Wednesday, January 14, 2009

Review: Proud to Be an Okie: Cultural Politics and Country Music

Proud to Be an Okie: Cultural Politics, Country Music, and Migration to Southern California (American Crossroads)
by Peter La Chapelle
University of California Press;(April 3, 2007)

In 2003 the Dixie Chicks set off a firestorm by criticizing George W. Bush at the outset of the Iraq War. Playing in London at a time when a million anti-war protestors jammed the streets, singer Natalie Maines expressed “shame” that Bush was from her state of Texas. Later Maines argued, “We’ve never been a political band. It wasn’t a political statement. It was a joke to get laughs and entertain…and it did”. The comment did not entertain fans in America however. Sales slid. Country radio stations refused to play Dixie Chicks songs. Radio announcers denounced the “contempt” of the Dixie Chicks for the values of the country music listening audience. The entire Dixie Chicks episode highlights the question, “Can mass market performers express personal convictions that run counter to the expectations of the fans who buy their “brand”? The answer depends on whether you have a normative or pragmatic view of the world (things as they should be vs. things as they are).

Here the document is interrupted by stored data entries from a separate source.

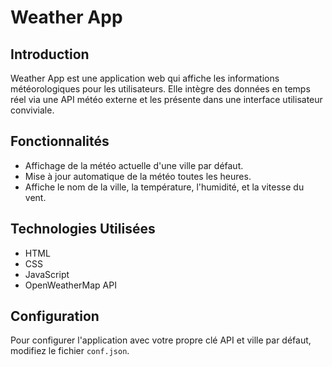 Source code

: # Weather App

## Introduction
Weather App est une application web qui affiche les informations météorologiques pour les utilisateurs. 
Elle intègre des données en temps réel via une API météo externe et les présente dans une interface utilisateur conviviale.

## Fonctionnalités
- Affichage de la météo actuelle d'une ville par défaut.
- Mise à jour automatique de la météo toutes les heures.
- Affiche le nom de la ville, la température, l'humidité, et la vitesse du vent.

## Technologies Utilisées
- HTML
- CSS
- JavaScript
- OpenWeatherMap API

## Configuration
Pour configurer l'application avec votre propre clé API et ville par défaut, modifiez le fichier `conf.json`.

Artists should have the right of free speech, but as a practical matter, as one Republican Senator noted concerning the Dixie Chicks, “ Political statements have business consequences.”

These business consequences, in a time when the marketing and distribution system of the music industry is more important than the artist, can spell the difference between a product selling forty thousand copies and a product selling millions of copies. (La Chapelle, 206). Such was not always the case. In the 1930s radio was unevenly standardized allowing performers such as Woodie Guthrie and Maxine Crissman to sing about migrant abuses and engage in political and populist discourse. In this case, a liberal station owner, in a de-centralized distribution system, could allow what could be called niche marketing by Guthrie and Crissman .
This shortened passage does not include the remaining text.